Tuesday, May 11, 2010

Favorite Bridges

I'm temporarily off of my "Sparks/Underture" fascination for the moment and am now onto great bridges (the contrasting piece of the song) that Pete Townshend included in his music; primarily with The Who but he did have some good ones in his solo work, as well.

There are a few that stand out for me. The first is from "The Song is Over" off of Who's Next. The bridge part begins at the 2:35 mark.

"When I walked in through the door,
Thought it was me I was looking for,
She was the first song I ever sang,
But it stopped as soon as it began."

Overall, this song has mostly a triumphant, rejoiceful feel, however, it tails off at the end and gets a bit more somber. There is a segment in Amazing Journey: The Story of The Who where the closing part of the song is played - "this song is over, I'm left with only tears, I must remember, even if it takes a million years" - while showing clips of the dearly departed John Entwistle. One clip shows the band on stage and John's image fading while Pete and Roger make some comments about how much John is missed.
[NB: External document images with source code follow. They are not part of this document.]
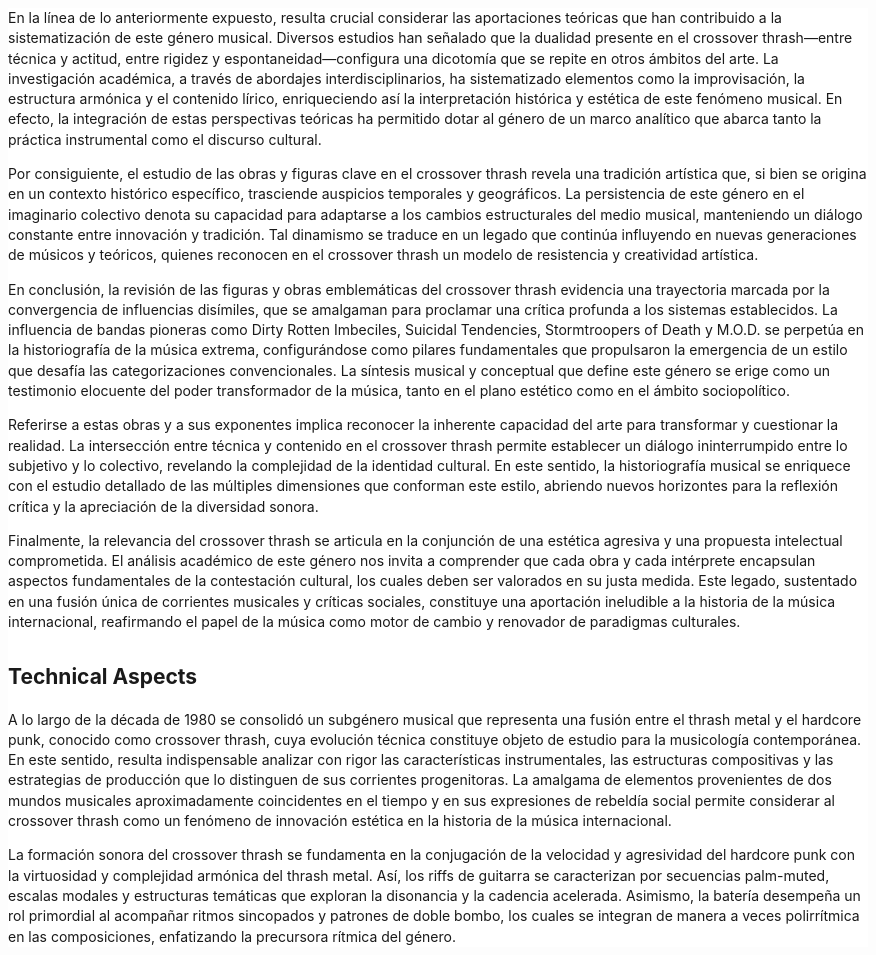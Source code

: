 En la línea de lo anteriormente expuesto, resulta crucial considerar las aportaciones teóricas que han contribuido a la sistematización de este género musical. Diversos estudios han señalado que la dualidad presente en el crossover thrash—entre técnica y actitud, entre rigidez y espontaneidad—configura una dicotomía que se repite en otros ámbitos del arte. La investigación académica, a través de abordajes interdisciplinarios, ha sistematizado elementos como la improvisación, la estructura armónica y el contenido lírico, enriqueciendo así la interpretación histórica y estética de este fenómeno musical. En efecto, la integración de estas perspectivas teóricas ha permitido dotar al género de un marco analítico que abarca tanto la práctica instrumental como el discurso cultural.

Por consiguiente, el estudio de las obras y figuras clave en el crossover thrash revela una tradición artística que, si bien se origina en un contexto histórico específico, trasciende auspicios temporales y geográficos. La persistencia de este género en el imaginario colectivo denota su capacidad para adaptarse a los cambios estructurales del medio musical, manteniendo un diálogo constante entre innovación y tradición. Tal dinamismo se traduce en un legado que continúa influyendo en nuevas generaciones de músicos y teóricos, quienes reconocen en el crossover thrash un modelo de resistencia y creatividad artística.

En conclusión, la revisión de las figuras y obras emblemáticas del crossover thrash evidencia una trayectoria marcada por la convergencia de influencias disímiles, que se amalgaman para proclamar una crítica profunda a los sistemas establecidos. La influencia de bandas pioneras como Dirty Rotten Imbeciles, Suicidal Tendencies, Stormtroopers of Death y M.O.D. se perpetúa en la historiografía de la música extrema, configurándose como pilares fundamentales que propulsaron la emergencia de un estilo que desafía las categorizaciones convencionales. La síntesis musical y conceptual que define este género se erige como un testimonio elocuente del poder transformador de la música, tanto en el plano estético como en el ámbito sociopolítico.

Referirse a estas obras y a sus exponentes implica reconocer la inherente capacidad del arte para transformar y cuestionar la realidad. La intersección entre técnica y contenido en el crossover thrash permite establecer un diálogo ininterrumpido entre lo subjetivo y lo colectivo, revelando la complejidad de la identidad cultural. En este sentido, la historiografía musical se enriquece con el estudio detallado de las múltiples dimensiones que conforman este estilo, abriendo nuevos horizontes para la reflexión crítica y la apreciación de la diversidad sonora.

Finalmente, la relevancia del crossover thrash se articula en la conjunción de una estética agresiva y una propuesta intelectual comprometida. El análisis académico de este género nos invita a comprender que cada obra y cada intérprete encapsulan aspectos fundamentales de la contestación cultural, los cuales deben ser valorados en su justa medida. Este legado, sustentado en una fusión única de corrientes musicales y críticas sociales, constituye una aportación ineludible a la historia de la música internacional, reafirmando el papel de la música como motor de cambio y renovador de paradigmas culturales.

## Technical Aspects

A lo largo de la década de 1980 se consolidó un subgénero musical que representa una fusión entre el thrash metal y el hardcore punk, conocido como crossover thrash, cuya evolución técnica constituye objeto de estudio para la musicología contemporánea. En este sentido, resulta indispensable analizar con rigor las características instrumentales, las estructuras compositivas y las estrategias de producción que lo distinguen de sus corrientes progenitoras. La amalgama de elementos provenientes de dos mundos musicales aproximadamente coincidentes en el tiempo y en sus expresiones de rebeldía social permite considerar al crossover thrash como un fenómeno de innovación estética en la historia de la música internacional.

La formación sonora del crossover thrash se fundamenta en la conjugación de la velocidad y agresividad del hardcore punk con la virtuosidad y complejidad armónica del thrash metal. Así, los riffs de guitarra se caracterizan por secuencias palm-muted, escalas modales y estructuras temáticas que exploran la disonancia y la cadencia acelerada. Asimismo, la batería desempeña un rol primordial al acompañar ritmos sincopados y patrones de doble bombo, los cuales se integran de manera a veces polirrítmica en las composiciones, enfatizando la precursora rítmica del género.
It goes without saying that this part definitely tugs at your heartstrings.

The next bridge comes from "The Punk Meets The Godfather" off of the Quadrophenia album.

"I have to be careful not to preach
I can’t pretend that I can teach,
And yet I’ve lived your future out
By pounding stages like a clown.
And on the dance floor broken glass,
The bloody faces slowly pass,
The broken seats in empty rows,
It all belongs to me you know."

I remember very well this part being sung by Pete Townshend when I first saw the band at Madison Square Garden in the summer of 1996 and I was absolutely mesmerized. By the way, the "I have to be careful not to preach" line should be a mantra for some people in our government and our media.

The last bridge comes from"However Much I Booze" which if off of The Who By Numbers.

"Then the night comes down like a cell door closing
Suddenly I realize that I'm right now, I'm on the scene,
While sitting here all alone with a bottle and my head a-floating,
Far away from the form and the conscience going on with me,
And on with me, and I don't care what you say,
There ain't no way out,
There ain't no way out."

Personally, Numbers could be my favorite album by The Who, if I were to declare a favorite, which I can't/won't. Most songs from the album contain lyrics that are as heartfelt and genuine as you are going to get, which doesn't necessarily mean they are sad. Although the aforementioned song was too personal for Roger Daltrey to sing and thus Pete handled the honors. I would probably describe By Numbers as the band's most "poetic" album. I don't think anyone could find anything somber or melancholic about the song "Squeezebox."


Mr Moonlight said...

OK, but what the heck *is* that thing that they are pissing on in the rock quarry on the cover of Who's Next?

Whatever it is, good thing that Pete didn't suggest having it lowered on stage as 'scenery' after drawing on a paper napkin that it should be 18" high ........

Otherwise, good choices for 'deep' lyrics by Townshend ... the Godfather one is a particular fave of mine, as well as the entire Quadrophenia album, which to me anyway, qualifies as a "perfect album", however many 'flaws' that the players themselves say that there are in it, it's *perfect* to this listener

-- MM

Sean G. Kilkelly said...

Moonlight, yeah I don't know. Legend has it, though, that they actually threw cups of water on it and that they didn't urinate on it, whatever it was.

Quad is one of those rare albums that you can hear something new each time you listen to it.